RECORDS FOR THIS EXERCISE –
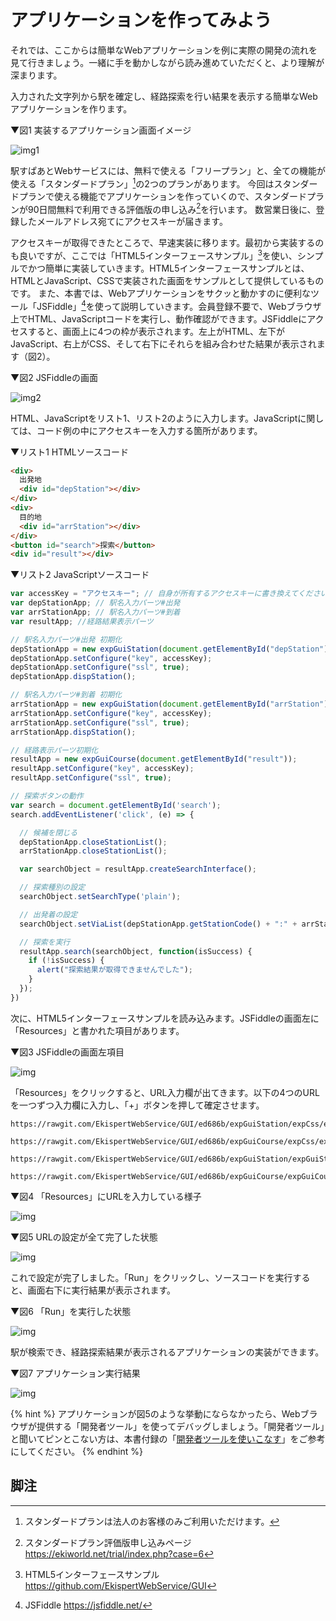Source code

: # アプリケーションを作ってみよう

それでは、ここからは簡単なWebアプリケーションを例に実際の開発の流れを見て行きましょう。一緒に手を動かしながら読み進めていただくと、より理解が深まります。

入力された文字列から駅を確定し、経路探索を行い結果を表示する簡単なWebアプリケーションを作ります。

▼図1 実装するアプリケーション画面イメージ

![img1](https://docs.google.com/drawings/d/e/2PACX-1vQEwohVNihVrcpstBEzVi1lXT_rjA_MybKX-3sSK-R2FBz1kklEppFinA5zA2rYx_QU8Ebzq5xunqG5/pub?w=1240&h=884)


駅すぱあとWebサービスには、無料で使える「フリープラン」と、全ての機能が使える「スタンダードプラン」[^1]の2つのプランがあります。
今回はスタンダードプランで使える機能でアプリケーションを作っていくので、スタンダードプランが90日間無料で利用できる評価版の申し込み[^2]を行います。
数営業日後に、登録したメールアドレス宛てにアクセスキーが届きます。

アクセスキーが取得できたところで、早速実装に移ります。最初から実装するのも良いですが、ここでは「HTML5インターフェースサンプル」[^3]を使い、シンプルでかつ簡単に実装していきます。HTML5インターフェースサンプルとは、HTMLとJavaScript、CSSで実装された画面をサンプルとして提供しているものです。
また、本書では、Webアプリケーションをサクッと動かすのに便利なツール「JSFiddle」[^4]を使って説明していきます。会員登録不要で、Webブラウザ上でHTML、JavaScriptコードを実行し、動作確認ができます。JSFiddleにアクセスすると、画面上に4つの枠が表示されます。左上がHTML、左下がJavaScript、右上がCSS、そして右下にそれらを組み合わせた結果が表示されます（図2）。

▼図2 JSFiddleの画面

![img2](https://docs.google.com/drawings/d/e/2PACX-1vSuw02x_PKsm_w6BSAp7rNB4qLTY-jwtNNFwJlqIm_-yGgq_VhFl9Nz38BMV4CBLeYZn6eZStVmZfpR/pub?w=1392&h=868)


HTML、JavaScriptをリスト1、リスト2のように入力します。JavaScriptに関しては、コード例の中にアクセスキーを入力する箇所があります。

▼リスト1 HTMLソースコード

```html
<div>
  出発地
  <div id="depStation"></div>
</div>
<div>
  目的地
  <div id="arrStation"></div>
</div>
<button id="search">探索</button>
<div id="result"></div>
```

▼リスト2 JavaScriptソースコード

```JavaScript
var accessKey = "アクセスキー"; // 自身が所有するアクセスキーに書き換えてください。
var depStationApp; // 駅名入力パーツ#出発
var arrStationApp; // 駅名入力パーツ#到着
var resultApp; //経路結果表示パーツ

// 駅名入力パーツ#出発 初期化
depStationApp = new expGuiStation(document.getElementById("depStation"));
depStationApp.setConfigure("key", accessKey);
depStationApp.setConfigure("ssl", true);
depStationApp.dispStation();

// 駅名入力パーツ#到着 初期化
arrStationApp = new expGuiStation(document.getElementById("arrStation"));
arrStationApp.setConfigure("key", accessKey);
arrStationApp.setConfigure("ssl", true);
arrStationApp.dispStation();

// 経路表示パーツ初期化
resultApp = new expGuiCourse(document.getElementById("result"));
resultApp.setConfigure("key", accessKey);
resultApp.setConfigure("ssl", true);

// 探索ボタンの動作
var search = document.getElementById('search');
search.addEventListener('click', (e) => {

  // 候補を閉じる
  depStationApp.closeStationList();
  arrStationApp.closeStationList();

  var searchObject = resultApp.createSearchInterface();

  // 探索種別の設定
  searchObject.setSearchType('plain');

  // 出発着の設定
  searchObject.setViaList(depStationApp.getStationCode() + ":" + arrStationApp.getStationCode());

  // 探索を実行
  resultApp.search(searchObject, function(isSuccess) {
    if (!isSuccess) {
      alert("探索結果が取得できませんでした");
    }
  });
})
```

次に、HTML5インターフェースサンプルを読み込みます。JSFiddleの画面左に「Resources」と書かれた項目があります。

▼図3 JSFiddleの画面左項目

![img](https://docs.google.com/drawings/d/e/2PACX-1vTNdrHorO7Jl_u2fUFM0isId5UoK5K-1FCD3HIiPIlsbVYprNvcavQ-Czv6b2vwjkLLWmTU9NqOtxdd/pub?w=212&h=349)

「Resources」をクリックすると、URL入力欄が出てきます。以下の4つのURLを一つずつ入力欄に入力し、「+」ボタンを押して確定させます。

```
https://rawgit.com/EkispertWebService/GUI/ed686b/expGuiStation/expCss/expGuiStation.css
```

```
https://rawgit.com/EkispertWebService/GUI/ed686b/expGuiCourse/expCss/expGuiCourse.css
```

```
https://rawgit.com/EkispertWebService/GUI/ed686b/expGuiStation/expGuiStation.js
```

```
https://rawgit.com/EkispertWebService/GUI/ed686b/expGuiCourse/expGuiCourse.js
```

▼図4 「Resources」にURLを入力している様子

![img](https://docs.google.com/drawings/d/e/2PACX-1vSNJBlbFF0q5zSlY3rCLt-qWt9MfjmtrxG80klOh71UW--FDv1bw5bWUc-Bbs57TrExLey6DmSJKNGs/pub?w=209&h=311)

▼図5 URLの設定が全て完了した状態

![img](https://docs.google.com/drawings/d/e/2PACX-1vQ2tUPOIbWxOXM21bqRc3Bb3ciRGjZoztu10CANE10lZeDpLADcKZB5A3qP-60DPKs7fEYoaZGTNKCe/pub?w=213&h=391)

これで設定が完了しました。「Run」をクリックし、ソースコードを実行すると、画面右下に実行結果が表示されます。

▼図6 「Run」を実行した状態

![img](https://docs.google.com/drawings/d/e/2PACX-1vR4_IiJPjADK4v6_mMvlOdm7yLJguYWS4aRsNfwL8gy0uu0S6IXrbA9QVFETApoJ2BI02R_wSwZTn5h/pub?w=1044&h=621)

駅が検索でき、経路探索結果が表示されるアプリケーションの実装ができます。

▼図7 アプリケーション実行結果

![img](https://docs.google.com/drawings/d/e/2PACX-1vTYE4DXFueLrsS-2ceyci4Fbgif59CLUS1Y4mDkxAV0mq8wcuS75vpffjwOd4uK0NhGr42dK9XoVDxz/pub?w=820&h=569)

{% hint %}
アプリケーションが図5のような挙動にならなかったら、Webブラウザが提供する「開発者ツール」を使ってデバッグしましょう。「開発者ツール」と聞いてピンとこない方は、本書付録の「[開発者ツールを使いこなす](/docs/appendix.md#devtool)」をご参考にしてください。
{% endhint %}


## 脚注
[^1]: スタンダードプランは法人のお客様のみご利用いただけます。
[^2]: スタンダードプラン評価版申し込みページ https://ekiworld.net/trial/index.php?case=6
[^3]: HTML5インターフェースサンプル https://github.com/EkispertWebService/GUI
[^4]: JSFiddle https://jsfiddle.net/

WHAT YOU ARE ASKED TO DO –
Repeat the preceding records precisely, and leave every picture out of the copy.

SOLUTION TO THE PROBLEM –
Source code

: # アプリケーションを作ってみよう

それでは、ここからは簡単なWebアプリケーションを例に実際の開発の流れを見て行きましょう。一緒に手を動かしながら読み進めていただくと、より理解が深まります。

入力された文字列から駅を確定し、経路探索を行い結果を表示する簡単なWebアプリケーションを作ります。

▼図1 実装するアプリケーション画面イメージ

![img1](https://docs.google.com/drawings/d/e/2PACX-1vQEwohVNihVrcpstBEzVi1lXT_rjA_MybKX-3sSK-R2FBz1kklEppFinA5zA2rYx_QU8Ebzq5xunqG5/pub?w=1240&h=884)


駅すぱあとWebサービスには、無料で使える「フリープラン」と、全ての機能が使える「スタンダードプラン」[^1]の2つのプランがあります。
今回はスタンダードプランで使える機能でアプリケーションを作っていくので、スタンダードプランが90日間無料で利用できる評価版の申し込み[^2]を行います。
数営業日後に、登録したメールアドレス宛てにアクセスキーが届きます。

アクセスキーが取得できたところで、早速実装に移ります。最初から実装するのも良いですが、ここでは「HTML5インターフェースサンプル」[^3]を使い、シンプルでかつ簡単に実装していきます。HTML5インターフェースサンプルとは、HTMLとJavaScript、CSSで実装された画面をサンプルとして提供しているものです。
また、本書では、Webアプリケーションをサクッと動かすのに便利なツール「JSFiddle」[^4]を使って説明していきます。会員登録不要で、Webブラウザ上でHTML、JavaScriptコードを実行し、動作確認ができます。JSFiddleにアクセスすると、画面上に4つの枠が表示されます。左上がHTML、左下がJavaScript、右上がCSS、そして右下にそれらを組み合わせた結果が表示されます（図2）。

▼図2 JSFiddleの画面

![img2](https://docs.google.com/drawings/d/e/2PACX-1vSuw02x_PKsm_w6BSAp7rNB4qLTY-jwtNNFwJlqIm_-yGgq_VhFl9Nz38BMV4CBLeYZn6eZStVmZfpR/pub?w=1392&h=868)


HTML、JavaScriptをリスト1、リスト2のように入力します。JavaScriptに関しては、コード例の中にアクセスキーを入力する箇所があります。

▼リスト1 HTMLソースコード

```html
<div>
  出発地
  <div id="depStation"></div>
</div>
<div>
  目的地
  <div id="arrStation"></div>
</div>
<button id="search">探索</button>
<div id="result"></div>
```

▼リスト2 JavaScriptソースコード

```JavaScript
var accessKey = "アクセスキー"; // 自身が所有するアクセスキーに書き換えてください。
var depStationApp; // 駅名入力パーツ#出発
var arrStationApp; // 駅名入力パーツ#到着
var resultApp; //経路結果表示パーツ

// 駅名入力パーツ#出発 初期化
depStationApp = new expGuiStation(document.getElementById("depStation"));
depStationApp.setConfigure("key", accessKey);
depStationApp.setConfigure("ssl", true);
depStationApp.dispStation();

// 駅名入力パーツ#到着 初期化
arrStationApp = new expGuiStation(document.getElementById("arrStation"));
arrStationApp.setConfigure("key", accessKey);
arrStationApp.setConfigure("ssl", true);
arrStationApp.dispStation();

// 経路表示パーツ初期化
resultApp = new expGuiCourse(document.getElementById("result"));
resultApp.setConfigure("key", accessKey);
resultApp.setConfigure("ssl", true);

// 探索ボタンの動作
var search = document.getElementById('search');
search.addEventListener('click', (e) => {

  // 候補を閉じる
  depStationApp.closeStationList();
  arrStationApp.closeStationList();

  var searchObject = resultApp.createSearchInterface();

  // 探索種別の設定
  searchObject.setSearchType('plain');

  // 出発着の設定
  searchObject.setViaList(depStationApp.getStationCode() + ":" + arrStationApp.getStationCode());

  // 探索を実行
  resultApp.search(searchObject, function(isSuccess) {
    if (!isSuccess) {
      alert("探索結果が取得できませんでした");
    }
  });
})
```

次に、HTML5インターフェースサンプルを読み込みます。JSFiddleの画面左に「Resources」と書かれた項目があります。

▼図3 JSFiddleの画面左項目

![img](https://docs.google.com/drawings/d/e/2PACX-1vTNdrHorO7Jl_u2fUFM0isId5UoK5K-1FCD3HIiPIlsbVYprNvcavQ-Czv6b2vwjkLLWmTU9NqOtxdd/pub?w=212&h=349)

「Resources」をクリックすると、URL入力欄が出てきます。以下の4つのURLを一つずつ入力欄に入力し、「+」ボタンを押して確定させます。

```
https://rawgit.com/EkispertWebService/GUI/ed686b/expGuiStation/expCss/expGuiStation.css
```

```
https://rawgit.com/EkispertWebService/GUI/ed686b/expGuiCourse/expCss/expGuiCourse.css
```

```
https://rawgit.com/EkispertWebService/GUI/ed686b/expGuiStation/expGuiStation.js
```

```
https://rawgit.com/EkispertWebService/GUI/ed686b/expGuiCourse/expGuiCourse.js
```

▼図4 「Resources」にURLを入力している様子

![img](https://docs.google.com/drawings/d/e/2PACX-1vSNJBlbFF0q5zSlY3rCLt-qWt9MfjmtrxG80klOh71UW--FDv1bw5bWUc-Bbs57TrExLey6DmSJKNGs/pub?w=209&h=311)

▼図5 URLの設定が全て完了した状態

![img](https://docs.google.com/drawings/d/e/2PACX-1vQ2tUPOIbWxOXM21bqRc3Bb3ciRGjZoztu10CANE10lZeDpLADcKZB5A3qP-60DPKs7fEYoaZGTNKCe/pub?w=213&h=391)

これで設定が完了しました。「Run」をクリックし、ソースコードを実行すると、画面右下に実行結果が表示されます。

▼図6 「Run」を実行した状態

![img](https://docs.google.com/drawings/d/e/2PACX-1vR4_IiJPjADK4v6_mMvlOdm7yLJguYWS4aRsNfwL8gy0uu0S6IXrbA9QVFETApoJ2BI02R_wSwZTn5h/pub?w=1044&h=621)

駅が検索でき、経路探索結果が表示されるアプリケーションの実装ができます。

▼図7 アプリケーション実行結果

![img](https://docs.google.com/drawings/d/e/2PACX-1vTYE4DXFueLrsS-2ceyci4Fbgif59CLUS1Y4mDkxAV0mq8wcuS75vpffjwOd4uK0NhGr42dK9XoVDxz/pub?w=820&h=569)

{% hint %}
アプリケーションが図5のような挙動にならなかったら、Webブラウザが提供する「開発者ツール」を使ってデバッグしましょう。「開発者ツール」と聞いてピンとこない方は、本書付録の「[開発者ツールを使いこなす](/docs/appendix.md#devtool)」をご参考にしてください。
{% endhint %}


## 脚注
[^1]: スタンダードプランは法人のお客様のみご利用いただけます。
[^2]: スタンダードプラン評価版申し込みページ https://ekiworld.net/trial/index.php?case=6
[^3]: HTML5インターフェースサンプル https://github.com/EkispertWebService/GUI
[^4]: JSFiddle https://jsfiddle.net/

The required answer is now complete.